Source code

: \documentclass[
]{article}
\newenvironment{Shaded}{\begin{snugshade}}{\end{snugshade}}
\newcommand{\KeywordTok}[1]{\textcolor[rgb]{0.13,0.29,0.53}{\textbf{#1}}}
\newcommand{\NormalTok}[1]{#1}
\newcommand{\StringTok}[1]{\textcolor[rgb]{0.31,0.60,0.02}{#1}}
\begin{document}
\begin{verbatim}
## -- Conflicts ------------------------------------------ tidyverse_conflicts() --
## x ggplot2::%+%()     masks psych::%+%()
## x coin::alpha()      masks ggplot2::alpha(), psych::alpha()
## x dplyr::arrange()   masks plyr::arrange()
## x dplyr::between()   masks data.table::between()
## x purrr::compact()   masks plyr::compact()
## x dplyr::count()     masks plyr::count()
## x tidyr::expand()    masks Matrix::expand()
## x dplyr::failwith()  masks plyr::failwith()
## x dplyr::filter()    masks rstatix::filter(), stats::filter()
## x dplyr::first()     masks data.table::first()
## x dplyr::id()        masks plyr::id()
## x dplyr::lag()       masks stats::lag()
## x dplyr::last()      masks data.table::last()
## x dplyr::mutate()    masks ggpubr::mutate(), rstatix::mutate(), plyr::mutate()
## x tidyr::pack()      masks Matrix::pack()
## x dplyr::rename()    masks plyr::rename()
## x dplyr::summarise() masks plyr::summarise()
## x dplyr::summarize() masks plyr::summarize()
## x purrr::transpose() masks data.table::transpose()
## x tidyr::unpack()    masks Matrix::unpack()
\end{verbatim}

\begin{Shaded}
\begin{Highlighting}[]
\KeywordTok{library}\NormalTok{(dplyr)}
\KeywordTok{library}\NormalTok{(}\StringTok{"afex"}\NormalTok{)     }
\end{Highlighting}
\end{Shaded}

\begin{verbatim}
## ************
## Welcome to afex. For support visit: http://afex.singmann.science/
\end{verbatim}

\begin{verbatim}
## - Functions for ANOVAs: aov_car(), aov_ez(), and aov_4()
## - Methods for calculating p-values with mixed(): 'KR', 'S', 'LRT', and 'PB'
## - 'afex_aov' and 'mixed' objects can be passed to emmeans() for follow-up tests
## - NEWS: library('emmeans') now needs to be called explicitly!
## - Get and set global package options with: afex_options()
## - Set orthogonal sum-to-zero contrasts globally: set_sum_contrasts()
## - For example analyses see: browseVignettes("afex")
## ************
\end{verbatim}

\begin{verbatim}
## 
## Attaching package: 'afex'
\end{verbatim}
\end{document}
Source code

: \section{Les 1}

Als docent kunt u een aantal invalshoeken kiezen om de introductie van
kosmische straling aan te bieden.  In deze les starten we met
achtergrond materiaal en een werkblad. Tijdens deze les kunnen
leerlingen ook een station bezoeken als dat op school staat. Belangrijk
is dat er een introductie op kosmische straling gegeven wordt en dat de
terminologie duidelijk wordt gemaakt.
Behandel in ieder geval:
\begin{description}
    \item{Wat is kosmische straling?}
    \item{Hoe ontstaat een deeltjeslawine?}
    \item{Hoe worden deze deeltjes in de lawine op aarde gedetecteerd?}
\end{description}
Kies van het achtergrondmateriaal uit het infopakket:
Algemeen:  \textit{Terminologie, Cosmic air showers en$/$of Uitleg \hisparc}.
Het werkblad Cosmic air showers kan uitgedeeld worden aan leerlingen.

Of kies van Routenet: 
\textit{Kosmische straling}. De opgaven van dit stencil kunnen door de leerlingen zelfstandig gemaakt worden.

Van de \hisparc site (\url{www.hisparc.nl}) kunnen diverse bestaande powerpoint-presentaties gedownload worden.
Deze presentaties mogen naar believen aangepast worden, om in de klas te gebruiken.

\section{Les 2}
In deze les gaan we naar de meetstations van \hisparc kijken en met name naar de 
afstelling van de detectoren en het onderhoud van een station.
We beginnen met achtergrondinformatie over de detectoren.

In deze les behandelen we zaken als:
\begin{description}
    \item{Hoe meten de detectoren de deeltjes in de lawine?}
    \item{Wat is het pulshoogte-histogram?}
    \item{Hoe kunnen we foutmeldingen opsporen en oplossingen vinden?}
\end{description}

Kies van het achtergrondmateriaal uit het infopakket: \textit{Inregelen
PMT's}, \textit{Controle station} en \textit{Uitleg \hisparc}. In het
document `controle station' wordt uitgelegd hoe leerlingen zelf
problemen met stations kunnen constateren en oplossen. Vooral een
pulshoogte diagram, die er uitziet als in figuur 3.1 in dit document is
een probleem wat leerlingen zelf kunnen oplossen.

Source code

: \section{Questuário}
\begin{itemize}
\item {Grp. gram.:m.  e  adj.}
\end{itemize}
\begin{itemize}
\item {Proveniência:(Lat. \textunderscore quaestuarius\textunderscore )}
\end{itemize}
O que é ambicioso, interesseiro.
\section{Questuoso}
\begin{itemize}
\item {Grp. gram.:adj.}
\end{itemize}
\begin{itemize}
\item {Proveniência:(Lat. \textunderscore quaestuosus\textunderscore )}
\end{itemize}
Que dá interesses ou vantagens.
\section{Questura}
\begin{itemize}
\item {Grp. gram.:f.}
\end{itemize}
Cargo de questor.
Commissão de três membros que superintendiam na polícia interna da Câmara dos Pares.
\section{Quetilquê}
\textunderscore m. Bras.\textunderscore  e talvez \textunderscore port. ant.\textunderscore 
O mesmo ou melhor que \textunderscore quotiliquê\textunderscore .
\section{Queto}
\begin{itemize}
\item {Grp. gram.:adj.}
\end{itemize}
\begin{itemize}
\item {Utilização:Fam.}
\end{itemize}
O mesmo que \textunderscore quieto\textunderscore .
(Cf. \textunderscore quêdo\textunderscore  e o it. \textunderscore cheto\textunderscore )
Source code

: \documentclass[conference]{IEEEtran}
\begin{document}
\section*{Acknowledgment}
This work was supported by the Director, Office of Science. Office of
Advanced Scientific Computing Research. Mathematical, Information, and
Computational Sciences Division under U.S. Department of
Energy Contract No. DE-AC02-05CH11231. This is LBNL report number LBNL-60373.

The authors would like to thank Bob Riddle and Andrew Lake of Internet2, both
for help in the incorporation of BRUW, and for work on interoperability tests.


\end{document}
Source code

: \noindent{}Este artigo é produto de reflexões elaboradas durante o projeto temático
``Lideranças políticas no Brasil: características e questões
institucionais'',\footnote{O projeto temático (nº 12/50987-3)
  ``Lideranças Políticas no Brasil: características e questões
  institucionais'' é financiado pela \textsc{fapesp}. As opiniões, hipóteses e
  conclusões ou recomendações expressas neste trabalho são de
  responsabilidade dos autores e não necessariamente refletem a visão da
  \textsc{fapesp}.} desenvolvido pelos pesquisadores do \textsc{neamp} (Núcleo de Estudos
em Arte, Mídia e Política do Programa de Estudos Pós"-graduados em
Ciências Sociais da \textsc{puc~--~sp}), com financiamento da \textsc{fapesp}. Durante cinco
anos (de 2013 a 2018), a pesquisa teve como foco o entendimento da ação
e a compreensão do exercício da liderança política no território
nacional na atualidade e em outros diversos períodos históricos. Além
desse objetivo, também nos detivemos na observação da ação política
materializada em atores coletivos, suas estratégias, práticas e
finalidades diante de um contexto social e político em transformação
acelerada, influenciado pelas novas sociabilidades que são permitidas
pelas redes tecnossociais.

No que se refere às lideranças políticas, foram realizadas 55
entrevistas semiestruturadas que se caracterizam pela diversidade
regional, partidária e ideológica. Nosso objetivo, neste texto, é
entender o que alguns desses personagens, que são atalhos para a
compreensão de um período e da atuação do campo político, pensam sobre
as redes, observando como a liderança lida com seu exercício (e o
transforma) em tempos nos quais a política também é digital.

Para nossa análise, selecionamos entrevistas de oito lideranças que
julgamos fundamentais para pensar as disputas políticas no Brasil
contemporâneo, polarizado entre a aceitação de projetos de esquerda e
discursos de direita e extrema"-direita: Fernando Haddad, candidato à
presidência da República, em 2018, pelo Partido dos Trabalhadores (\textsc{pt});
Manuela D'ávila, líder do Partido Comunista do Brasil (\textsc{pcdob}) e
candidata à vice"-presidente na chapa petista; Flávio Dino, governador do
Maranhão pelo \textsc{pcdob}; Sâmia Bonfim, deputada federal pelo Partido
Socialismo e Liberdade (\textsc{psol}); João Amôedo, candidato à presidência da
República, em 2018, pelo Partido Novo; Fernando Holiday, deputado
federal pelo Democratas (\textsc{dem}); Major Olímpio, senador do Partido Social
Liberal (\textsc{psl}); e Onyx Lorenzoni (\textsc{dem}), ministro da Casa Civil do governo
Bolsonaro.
━━━━━━━━━━━━━━━━━━━━
• **ASSIGNED TASK**:
Repeat exactly the lines of the listing above, from the one with "## x purrr::transpose()" down to the one with "kosmische straling aan"; both of those lines belong in the range.

• **RESULT OF THIS EXERCISE**:
## x purrr::transpose() masks data.table::transpose()
## x tidyr::unpack()    masks Matrix::unpack()
\end{verbatim}

\begin{Shaded}
\begin{Highlighting}[]
\KeywordTok{library}\NormalTok{(dplyr)}
\KeywordTok{library}\NormalTok{(}\StringTok{"afex"}\NormalTok{)     }
\end{Highlighting}
\end{Shaded}

\begin{verbatim}
## ************
## Welcome to afex. For support visit: http://afex.singmann.science/
\end{verbatim}

\begin{verbatim}
## - Functions for ANOVAs: aov_car(), aov_ez(), and aov_4()
## - Methods for calculating p-values with mixed(): 'KR', 'S', 'LRT', and 'PB'
## - 'afex_aov' and 'mixed' objects can be passed to emmeans() for follow-up tests
## - NEWS: library('emmeans') now needs to be called explicitly!
## - Get and set global package options with: afex_options()
## - Set orthogonal sum-to-zero contrasts globally: set_sum_contrasts()
## - For example analyses see: browseVignettes("afex")
## ************
\end{verbatim}

\begin{verbatim}
## 
## Attaching package: 'afex'
\end{verbatim}
\end{document}
Source code

: \section{Les 1}

Als docent kunt u een aantal invalshoeken kiezen om de introductie van
kosmische straling aan te bieden.  In deze les starten we met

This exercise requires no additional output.